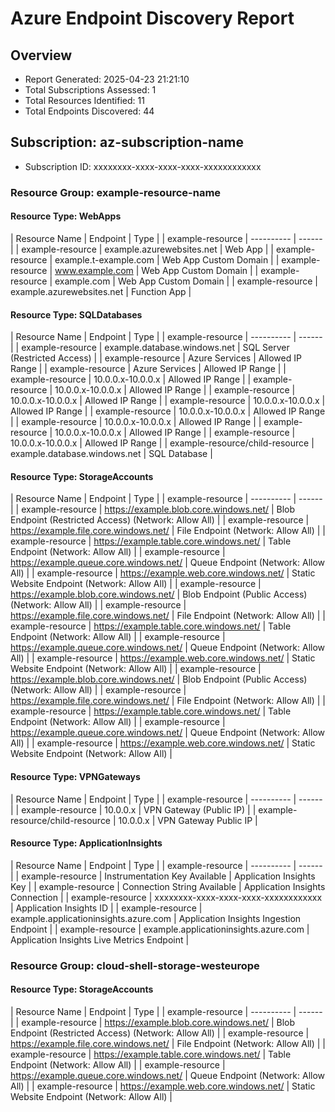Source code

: ﻿# Azure Endpoint Discovery Report

## Overview
- Report Generated: 2025-04-23 21:21:10
- Total Subscriptions Assessed: 1
- Total Resources Identified: 11
- Total Endpoints Discovered: 44

## Subscription: az-subscription-name
- Subscription ID: xxxxxxxx-xxxx-xxxx-xxxx-xxxxxxxxxxxx

### Resource Group: example-resource-name

#### Resource Type: WebApps

| Resource Name | Endpoint | Type |
| example-resource | ---------- | ------ |
| example-resource | example.azurewebsites.net | Web App |
| example-resource | example.t-example.com | Web App Custom Domain |
| example-resource | www.example.com | Web App Custom Domain |
| example-resource | example.com | Web App Custom Domain |
| example-resource | example.azurewebsites.net | Function App |

#### Resource Type: SQLDatabases

| Resource Name | Endpoint | Type |
| example-resource | ---------- | ------ |
| example-resource | example.database.windows.net | SQL Server (Restricted Access) |
| example-resource | Azure Services | Allowed IP Range |
| example-resource | Azure Services | Allowed IP Range |
| example-resource | 10.0.0.x-10.0.0.x | Allowed IP Range |
| example-resource | 10.0.0.x-10.0.0.x | Allowed IP Range |
| example-resource | 10.0.0.x-10.0.0.x | Allowed IP Range |
| example-resource | 10.0.0.x-10.0.0.x | Allowed IP Range |
| example-resource | 10.0.0.x-10.0.0.x | Allowed IP Range |
| example-resource | 10.0.0.x-10.0.0.x | Allowed IP Range |
| example-resource | 10.0.0.x-10.0.0.x | Allowed IP Range |
| example-resource | 10.0.0.x-10.0.0.x | Allowed IP Range |
| example-resource/child-resource | example.database.windows.net | SQL Database |

#### Resource Type: StorageAccounts

| Resource Name | Endpoint | Type |
| example-resource | ---------- | ------ |
| example-resource | https://example.blob.core.windows.net/ | Blob Endpoint (Restricted Access) (Network: Allow All) |
| example-resource | https://example.file.core.windows.net/ | File Endpoint (Network: Allow All) |
| example-resource | https://example.table.core.windows.net/ | Table Endpoint (Network: Allow All) |
| example-resource | https://example.queue.core.windows.net/ | Queue Endpoint (Network: Allow All) |
| example-resource | https://example.web.core.windows.net/ | Static Website Endpoint (Network: Allow All) |
| example-resource | https://example.blob.core.windows.net/ | Blob Endpoint (Public Access) (Network: Allow All) |
| example-resource | https://example.file.core.windows.net/ | File Endpoint (Network: Allow All) |
| example-resource | https://example.table.core.windows.net/ | Table Endpoint (Network: Allow All) |
| example-resource | https://example.queue.core.windows.net/ | Queue Endpoint (Network: Allow All) |
| example-resource | https://example.web.core.windows.net/ | Static Website Endpoint (Network: Allow All) |
| example-resource | https://example.blob.core.windows.net/ | Blob Endpoint (Public Access) (Network: Allow All) |
| example-resource | https://example.file.core.windows.net/ | File Endpoint (Network: Allow All) |
| example-resource | https://example.table.core.windows.net/ | Table Endpoint (Network: Allow All) |
| example-resource | https://example.queue.core.windows.net/ | Queue Endpoint (Network: Allow All) |
| example-resource | https://example.web.core.windows.net/ | Static Website Endpoint (Network: Allow All) |

#### Resource Type: VPNGateways

| Resource Name | Endpoint | Type |
| example-resource | ---------- | ------ |
| example-resource | 10.0.0.x | VPN Gateway (Public IP) |
| example-resource/child-resource | 10.0.0.x | VPN Gateway Public IP |

#### Resource Type: ApplicationInsights

| Resource Name | Endpoint | Type |
| example-resource | ---------- | ------ |
| example-resource | Instrumentation Key Available | Application Insights Key |
| example-resource | Connection String Available | Application Insights Connection |
| example-resource | xxxxxxxx-xxxx-xxxx-xxxx-xxxxxxxxxxxx | Application Insights ID |
| example-resource | example.applicationinsights.azure.com | Application Insights Ingestion Endpoint |
| example-resource | example.applicationinsights.azure.com | Application Insights Live Metrics Endpoint |

### Resource Group: cloud-shell-storage-westeurope

#### Resource Type: StorageAccounts

| Resource Name | Endpoint | Type |
| example-resource | ---------- | ------ |
| example-resource | https://example.blob.core.windows.net/ | Blob Endpoint (Restricted Access) (Network: Allow All) |
| example-resource | https://example.file.core.windows.net/ | File Endpoint (Network: Allow All) |
| example-resource | https://example.table.core.windows.net/ | Table Endpoint (Network: Allow All) |
| example-resource | https://example.queue.core.windows.net/ | Queue Endpoint (Network: Allow All) |
| example-resource | https://example.web.core.windows.net/ | Static Website Endpoint (Network: Allow All) |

- - -

▶ **Requirement**
Drop the images and copy all the data exactly.

▶ **Answer below**
Source code

: ﻿# Azure Endpoint Discovery Report

## Overview
- Report Generated: 2025-04-23 21:21:10
- Total Subscriptions Assessed: 1
- Total Resources Identified: 11
- Total Endpoints Discovered: 44

## Subscription: az-subscription-name
- Subscription ID: xxxxxxxx-xxxx-xxxx-xxxx-xxxxxxxxxxxx

### Resource Group: example-resource-name

#### Resource Type: WebApps

| Resource Name | Endpoint | Type |
| example-resource | ---------- | ------ |
| example-resource | example.azurewebsites.net | Web App |
| example-resource | example.t-example.com | Web App Custom Domain |
| example-resource | www.example.com | Web App Custom Domain |
| example-resource | example.com | Web App Custom Domain |
| example-resource | example.azurewebsites.net | Function App |

#### Resource Type: SQLDatabases

| Resource Name | Endpoint | Type |
| example-resource | ---------- | ------ |
| example-resource | example.database.windows.net | SQL Server (Restricted Access) |
| example-resource | Azure Services | Allowed IP Range |
| example-resource | Azure Services | Allowed IP Range |
| example-resource | 10.0.0.x-10.0.0.x | Allowed IP Range |
| example-resource | 10.0.0.x-10.0.0.x | Allowed IP Range |
| example-resource | 10.0.0.x-10.0.0.x | Allowed IP Range |
| example-resource | 10.0.0.x-10.0.0.x | Allowed IP Range |
| example-resource | 10.0.0.x-10.0.0.x | Allowed IP Range |
| example-resource | 10.0.0.x-10.0.0.x | Allowed IP Range |
| example-resource | 10.0.0.x-10.0.0.x | Allowed IP Range |
| example-resource | 10.0.0.x-10.0.0.x | Allowed IP Range |
| example-resource/child-resource | example.database.windows.net | SQL Database |

#### Resource Type: StorageAccounts

| Resource Name | Endpoint | Type |
| example-resource | ---------- | ------ |
| example-resource | https://example.blob.core.windows.net/ | Blob Endpoint (Restricted Access) (Network: Allow All) |
| example-resource | https://example.file.core.windows.net/ | File Endpoint (Network: Allow All) |
| example-resource | https://example.table.core.windows.net/ | Table Endpoint (Network: Allow All) |
| example-resource | https://example.queue.core.windows.net/ | Queue Endpoint (Network: Allow All) |
| example-resource | https://example.web.core.windows.net/ | Static Website Endpoint (Network: Allow All) |
| example-resource | https://example.blob.core.windows.net/ | Blob Endpoint (Public Access) (Network: Allow All) |
| example-resource | https://example.file.core.windows.net/ | File Endpoint (Network: Allow All) |
| example-resource | https://example.table.core.windows.net/ | Table Endpoint (Network: Allow All) |
| example-resource | https://example.queue.core.windows.net/ | Queue Endpoint (Network: Allow All) |
| example-resource | https://example.web.core.windows.net/ | Static Website Endpoint (Network: Allow All) |
| example-resource | https://example.blob.core.windows.net/ | Blob Endpoint (Public Access) (Network: Allow All) |
| example-resource | https://example.file.core.windows.net/ | File Endpoint (Network: Allow All) |
| example-resource | https://example.table.core.windows.net/ | Table Endpoint (Network: Allow All) |
| example-resource | https://example.queue.core.windows.net/ | Queue Endpoint (Network: Allow All) |
| example-resource | https://example.web.core.windows.net/ | Static Website Endpoint (Network: Allow All) |

#### Resource Type: VPNGateways

| Resource Name | Endpoint | Type |
| example-resource | ---------- | ------ |
| example-resource | 10.0.0.x | VPN Gateway (Public IP) |
| example-resource/child-resource | 10.0.0.x | VPN Gateway Public IP |

#### Resource Type: ApplicationInsights

| Resource Name | Endpoint | Type |
| example-resource | ---------- | ------ |
| example-resource | Instrumentation Key Available | Application Insights Key |
| example-resource | Connection String Available | Application Insights Connection |
| example-resource | xxxxxxxx-xxxx-xxxx-xxxx-xxxxxxxxxxxx | Application Insights ID |
| example-resource | example.applicationinsights.azure.com | Application Insights Ingestion Endpoint |
| example-resource | example.applicationinsights.azure.com | Application Insights Live Metrics Endpoint |

### Resource Group: cloud-shell-storage-westeurope

#### Resource Type: StorageAccounts

| Resource Name | Endpoint | Type |
| example-resource | ---------- | ------ |
| example-resource | https://example.blob.core.windows.net/ | Blob Endpoint (Restricted Access) (Network: Allow All) |
| example-resource | https://example.file.core.windows.net/ | File Endpoint (Network: Allow All) |
| example-resource | https://example.table.core.windows.net/ | Table Endpoint (Network: Allow All) |
| example-resource | https://example.queue.core.windows.net/ | Queue Endpoint (Network: Allow All) |
| example-resource | https://example.web.core.windows.net/ | Static Website Endpoint (Network: Allow All) |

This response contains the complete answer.